Steep depreciation. Though the jury is out on the long-term depreciation rates of hybrids, most new cars lose as much as 20% the minute you wave goodbye to the dealer. Where else can you lose 20 cents on every dollar with just a signature and a click of a belt buckle?

 

If you aren't paying for the car outright, add finance charges to the mix and remember, all this delightful financial devastation is occurring to after-tax dollars -- dollars that won't be around to invest.

That's four major hits for every buck spent: one hit from the tax man (payroll tax and sales tax), one hit from depreciation, one hit from the finance company, and one last blow from the loss of earning power of each dollar tied up in your new purchase.

Premium rates. Even if you're paying for comprehensive insurance on a used car now, premiums go up for later-model automobiles. Hybrids are no exception; more complex engine systems and batteries mean higher repair costs and higher insurance rates. Of course, full coverage is mandatory if you have a car loan -- the bank wants to protect its investment. But used cars that are paid off can be covered by liability insurance only (based upon comprehensive insurance costs vs. auto replacement cost calculations). Being able to control your insurance costs can make driving used even more fiscally prudent.
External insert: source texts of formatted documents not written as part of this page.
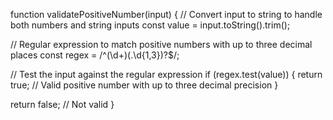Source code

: function validatePositiveNumber(input) {
  // Convert input to string to handle both numbers and string inputs
  const value = input.toString().trim();

  // Regular expression to match positive numbers with up to three decimal places
  const regex = /^(\d+)(\.\d{1,3})?$/;

  // Test the input against the regular expression
  if (regex.test(value)) {
    return true; // Valid positive number with up to three decimal precision
  }

  return false; // Not valid
}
Higher registration costs. The fees and formulas vary from state to state, but typically, licensing and registration costs are directly related to the value of your car. Much like insurance, higher car values equal higher rates.

 

Higher repair costs and repair standards. If you've ever bought a new car only to get a scratch or windshield chip a few weeks later, you know that newer cars compel us toward a higher standard of perfection. People are more likely to keep a new car as pristine as possible for as long as possible, and those little touch-ups and repairs tend to cost more too. My old Volvo has a door ding, some weird stain on the hood, and the plastic trim is bleaching out. Besides a compulsive cleaning and wax job every few months to make it shine, I live with these road wounds happily.

The phenomenon of "incestuous affirmation." This is really just a fancy term for keeping up with the Joneses. It suggests that any major new purchase sets in motion a whole slew of buying activity within a close network of people (friends, co-workers, family, etc.) by affirming the behavior of one member. This ripple effect is felt from the least capable of affording new to the most capable and creates a slight uptick in unspoken standards within the group.

 

New peripheral expenses. From add-ons to upgrades, new cars increase standards and raise monetary output. Of course your baby needs premium gas, a hand-buffing each week and a GPS system. And what about that monthly fee for satellite radio now that the first year of free service has expired?

 

Now, many of these same principles can be applied to any purchase where there's a reasonable choice between new and used. But our nation has such a love affair with the automobile and such a cultural acceptance of the resulting debt that it begs a bit of special exploration: What are the new economic realities that make buying new less attractive? Are we really in the same position our parents were when they traded up every few years? How do car companies entice us with nickels before the purchase only to damn us with dollars afterward?

Granted, none of the points above explore the amazing safety advancements that some new cars feature. I would never put a price on personal safety or begrudge a car purchase with this as the primary motivator. But with such a wide range of later-model used cars available, it doesn't have to be an either/or proposition. All else being equal, each blemish and bump on my used car is masked by the dollar signs I see behind them -- the dollars I save by keeping it in good working order and running smart for as long as possible.